Start of DATA SHOWN

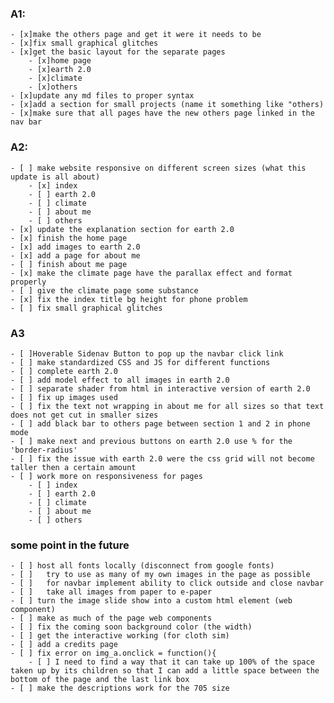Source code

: ### A1:
	- [x]make the others page and get it were it needs to be
	- [x]fix small graphical glitches
	- [x]get the basic layout for the separate pages
		- [x]home page
		- [x]earth 2.0
		- [x]climate
		- [x]others
	- [x]update any md files to proper syntax
	- [x]add a section for small projects (name it something like "others)
	- [x]make sure that all pages have the new others page linked in the nav bar
     
### A2:
	- [ ] make website responsive on different screen sizes (what this update is all about) 
		- [x] index
		- [ ] earth 2.0
		- [ ] climate
		- [ ] about me
		- [ ] others
	- [x] update the explanation section for earth 2.0
	- [x] finish the home page
	- [x] add images to earth 2.0
	- [x] add a page for about me
	- [ ] finish about me page
	- [x] make the climate page have the parallax effect and format properly
	- [ ] give the climate page some substance 
	- [x] fix the index title bg height for phone problem
	- [ ] fix small graphical glitches
### A3
	- [ ]Hoverable Sidenav Button to pop up the navbar click link
	- [ ] make standardized CSS and JS for different functions 
	- [ ] complete earth 2.0
	- [ ] add model effect to all images in earth 2.0
	- [ ] separate shader from html in interactive version of earth 2.0
	- [ ] fix up images used
	- [ ] fix the text not wrapping in about me for all sizes so that text does not get cut in smaller sizes
	- [ ] add black bar to others page between section 1 and 2 in phone mode
	- [ ] make next and previous buttons on earth 2.0 use % for the 'border-radius'
	- [ ] fix the issue with earth 2.0 were the css grid will not become taller then a certain amount
	- [ ] work more on responsiveness for pages
		- [ ] index
		- [ ] earth 2.0
		- [ ] climate
		- [ ] about me
		- [ ] others
	
### some point in the future
	- [ ] host all fonts locally (disconnect from google fonts)
	- [ ]	try to use as many of my own images in the page as possible
	- [ ]	for navbar implement ability to click outside and close navbar
	- [ ]	take all images from paper to e-paper
	- [ ] turn the image slide show into a custom html element (web component)
	- [ ] make as much of the page web components 
	- [ ] fix the coming soon background color (the width)
	- [ ] get the interactive working (for cloth sim)
	- [ ] add a credits page
	- [ ] fix error on img_a.onclick = function(){
		- [ ] I need to find a way that it can take up 100% of the space taken up by its children so that I can add a little space between the bottom of the page and the last link box
	- [ ] make the descriptions work for the 705 size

End of DATA SHOWN

Copy each line above precisely, dropping the pictures.

Source code

: ### A1:
	- [x]make the others page and get it were it needs to be
	- [x]fix small graphical glitches
	- [x]get the basic layout for the separate pages
		- [x]home page
		- [x]earth 2.0
		- [x]climate
		- [x]others
	- [x]update any md files to proper syntax
	- [x]add a section for small projects (name it something like "others)
	- [x]make sure that all pages have the new others page linked in the nav bar
     
### A2:
	- [ ] make website responsive on different screen sizes (what this update is all about) 
		- [x] index
		- [ ] earth 2.0
		- [ ] climate
		- [ ] about me
		- [ ] others
	- [x] update the explanation section for earth 2.0
	- [x] finish the home page
	- [x] add images to earth 2.0
	- [x] add a page for about me
	- [ ] finish about me page
	- [x] make the climate page have the parallax effect and format properly
	- [ ] give the climate page some substance 
	- [x] fix the index title bg height for phone problem
	- [ ] fix small graphical glitches
### A3
	- [ ]Hoverable Sidenav Button to pop up the navbar click link
	- [ ] make standardized CSS and JS for different functions 
	- [ ] complete earth 2.0
	- [ ] add model effect to all images in earth 2.0
	- [ ] separate shader from html in interactive version of earth 2.0
	- [ ] fix up images used
	- [ ] fix the text not wrapping in about me for all sizes so that text does not get cut in smaller sizes
	- [ ] add black bar to others page between section 1 and 2 in phone mode
	- [ ] make next and previous buttons on earth 2.0 use % for the 'border-radius'
	- [ ] fix the issue with earth 2.0 were the css grid will not become taller then a certain amount
	- [ ] work more on responsiveness for pages
		- [ ] index
		- [ ] earth 2.0
		- [ ] climate
		- [ ] about me
		- [ ] others
	
### some point in the future
	- [ ] host all fonts locally (disconnect from google fonts)
	- [ ]	try to use as many of my own images in the page as possible
	- [ ]	for navbar implement ability to click outside and close navbar
	- [ ]	take all images from paper to e-paper
	- [ ] turn the image slide show into a custom html element (web component)
	- [ ] make as much of the page web components 
	- [ ] fix the coming soon background color (the width)
	- [ ] get the interactive working (for cloth sim)
	- [ ] add a credits page
	- [ ] fix error on img_a.onclick = function(){
		- [ ] I need to find a way that it can take up 100% of the space taken up by its children so that I can add a little space between the bottom of the page and the last link box
	- [ ] make the descriptions work for the 705 size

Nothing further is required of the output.